YOUR ASSIGNMENT:
The required result is an exact copy of the material from the line with "distribution of views" through its final line, both ends included.

▼

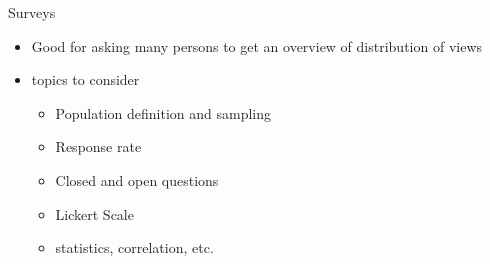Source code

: \begin{Slide}{Surveys}
\begin{itemize}
\item Good for asking many persons to get an overview of distribution of views
\item \TODO topics to consider
\begin{itemize}
\item Population definition and sampling
\item Response rate
\item Closed and open questions
\item Lickert Scale
\item statistics, correlation, etc.


\end{itemize}
\end{itemize}
\end{Slide}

▲

ANSWER TO THIS PROBLEM:
\item Good for asking many persons to get an overview of distribution of views
\item \TODO topics to consider
\begin{itemize}
\item Population definition and sampling
\item Response rate
\item Closed and open questions
\item Lickert Scale
\item statistics, correlation, etc.


\end{itemize}
\end{itemize}
\end{Slide}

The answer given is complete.